[Records from a collection]
+ + + + + + +

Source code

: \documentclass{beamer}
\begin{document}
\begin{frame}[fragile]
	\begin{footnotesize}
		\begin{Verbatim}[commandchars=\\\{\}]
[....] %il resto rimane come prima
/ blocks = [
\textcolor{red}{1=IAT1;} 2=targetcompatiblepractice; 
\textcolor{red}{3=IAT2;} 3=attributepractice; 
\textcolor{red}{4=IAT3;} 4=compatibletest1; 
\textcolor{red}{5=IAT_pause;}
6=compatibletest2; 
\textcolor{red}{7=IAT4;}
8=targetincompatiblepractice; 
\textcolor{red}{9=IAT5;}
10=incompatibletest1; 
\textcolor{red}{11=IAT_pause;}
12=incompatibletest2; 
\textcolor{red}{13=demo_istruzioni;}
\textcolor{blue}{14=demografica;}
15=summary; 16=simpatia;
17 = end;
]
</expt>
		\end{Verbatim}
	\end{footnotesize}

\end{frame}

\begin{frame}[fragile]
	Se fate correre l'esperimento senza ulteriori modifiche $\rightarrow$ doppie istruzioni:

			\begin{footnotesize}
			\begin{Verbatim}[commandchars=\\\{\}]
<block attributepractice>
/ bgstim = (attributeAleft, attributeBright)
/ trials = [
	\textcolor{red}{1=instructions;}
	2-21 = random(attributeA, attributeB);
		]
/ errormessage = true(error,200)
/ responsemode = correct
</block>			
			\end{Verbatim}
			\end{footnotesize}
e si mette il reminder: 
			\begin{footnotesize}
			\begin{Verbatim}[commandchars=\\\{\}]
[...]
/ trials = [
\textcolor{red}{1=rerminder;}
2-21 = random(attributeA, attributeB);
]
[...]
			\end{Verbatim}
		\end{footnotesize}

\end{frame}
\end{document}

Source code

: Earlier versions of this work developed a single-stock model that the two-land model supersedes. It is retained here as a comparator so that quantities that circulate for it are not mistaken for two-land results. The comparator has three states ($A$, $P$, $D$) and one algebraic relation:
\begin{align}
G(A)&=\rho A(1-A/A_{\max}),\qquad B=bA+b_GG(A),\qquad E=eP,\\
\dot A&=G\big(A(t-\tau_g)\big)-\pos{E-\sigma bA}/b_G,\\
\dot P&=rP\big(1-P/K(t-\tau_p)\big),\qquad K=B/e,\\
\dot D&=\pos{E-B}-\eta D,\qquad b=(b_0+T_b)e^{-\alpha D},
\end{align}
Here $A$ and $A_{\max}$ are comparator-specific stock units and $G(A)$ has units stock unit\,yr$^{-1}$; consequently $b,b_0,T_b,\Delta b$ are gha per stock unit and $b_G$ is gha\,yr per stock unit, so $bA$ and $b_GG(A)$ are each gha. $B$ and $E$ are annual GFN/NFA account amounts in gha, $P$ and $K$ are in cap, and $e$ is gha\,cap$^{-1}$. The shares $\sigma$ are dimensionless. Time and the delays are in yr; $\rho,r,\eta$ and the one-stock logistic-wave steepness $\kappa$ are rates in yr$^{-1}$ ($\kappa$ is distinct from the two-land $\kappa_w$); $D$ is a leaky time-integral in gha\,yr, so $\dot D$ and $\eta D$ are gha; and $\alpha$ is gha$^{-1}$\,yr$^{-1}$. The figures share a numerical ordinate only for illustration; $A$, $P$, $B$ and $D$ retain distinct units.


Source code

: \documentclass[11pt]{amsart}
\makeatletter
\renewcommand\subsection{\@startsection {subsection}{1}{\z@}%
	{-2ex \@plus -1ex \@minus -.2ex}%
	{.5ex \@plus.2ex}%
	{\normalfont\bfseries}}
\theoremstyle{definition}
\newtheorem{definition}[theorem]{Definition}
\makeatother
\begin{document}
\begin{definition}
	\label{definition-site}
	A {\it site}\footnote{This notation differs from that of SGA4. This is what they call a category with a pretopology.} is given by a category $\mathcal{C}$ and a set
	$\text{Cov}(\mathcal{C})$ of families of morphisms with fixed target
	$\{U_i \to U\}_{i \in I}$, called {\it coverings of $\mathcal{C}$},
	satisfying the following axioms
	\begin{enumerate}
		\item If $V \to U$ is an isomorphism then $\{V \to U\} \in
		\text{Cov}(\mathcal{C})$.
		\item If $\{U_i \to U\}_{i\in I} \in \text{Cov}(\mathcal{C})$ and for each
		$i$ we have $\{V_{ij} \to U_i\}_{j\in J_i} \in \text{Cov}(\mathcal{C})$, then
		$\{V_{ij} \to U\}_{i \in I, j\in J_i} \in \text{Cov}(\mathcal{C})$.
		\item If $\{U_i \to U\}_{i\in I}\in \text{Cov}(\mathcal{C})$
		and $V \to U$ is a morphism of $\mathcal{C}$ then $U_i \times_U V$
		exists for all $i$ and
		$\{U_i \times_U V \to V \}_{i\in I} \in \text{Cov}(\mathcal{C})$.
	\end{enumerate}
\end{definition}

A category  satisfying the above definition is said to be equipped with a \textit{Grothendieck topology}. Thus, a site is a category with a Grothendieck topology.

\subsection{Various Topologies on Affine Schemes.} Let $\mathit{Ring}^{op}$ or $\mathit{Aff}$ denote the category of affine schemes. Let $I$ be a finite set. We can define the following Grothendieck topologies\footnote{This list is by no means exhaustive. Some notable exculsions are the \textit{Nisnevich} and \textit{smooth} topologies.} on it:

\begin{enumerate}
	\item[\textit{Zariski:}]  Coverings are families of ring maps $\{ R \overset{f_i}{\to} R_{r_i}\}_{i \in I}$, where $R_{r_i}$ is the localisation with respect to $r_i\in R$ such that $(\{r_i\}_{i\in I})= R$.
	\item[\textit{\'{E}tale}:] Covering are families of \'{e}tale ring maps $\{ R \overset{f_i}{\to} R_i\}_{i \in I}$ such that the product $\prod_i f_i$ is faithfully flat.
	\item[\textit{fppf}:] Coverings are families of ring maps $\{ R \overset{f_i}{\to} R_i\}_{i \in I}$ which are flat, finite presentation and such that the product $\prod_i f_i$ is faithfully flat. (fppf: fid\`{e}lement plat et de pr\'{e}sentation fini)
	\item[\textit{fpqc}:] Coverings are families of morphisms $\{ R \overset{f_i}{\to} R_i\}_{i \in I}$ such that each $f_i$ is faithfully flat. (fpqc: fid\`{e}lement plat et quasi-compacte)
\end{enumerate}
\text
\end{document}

+ + + + + + +

● **WHAT THE EXERCISE ASKS**
Read through the lines above and collect those that contain the string "documentclass".

● **COMPLETED EXERCISE**
: \documentclass{beamer}
: \documentclass[11pt]{amsart}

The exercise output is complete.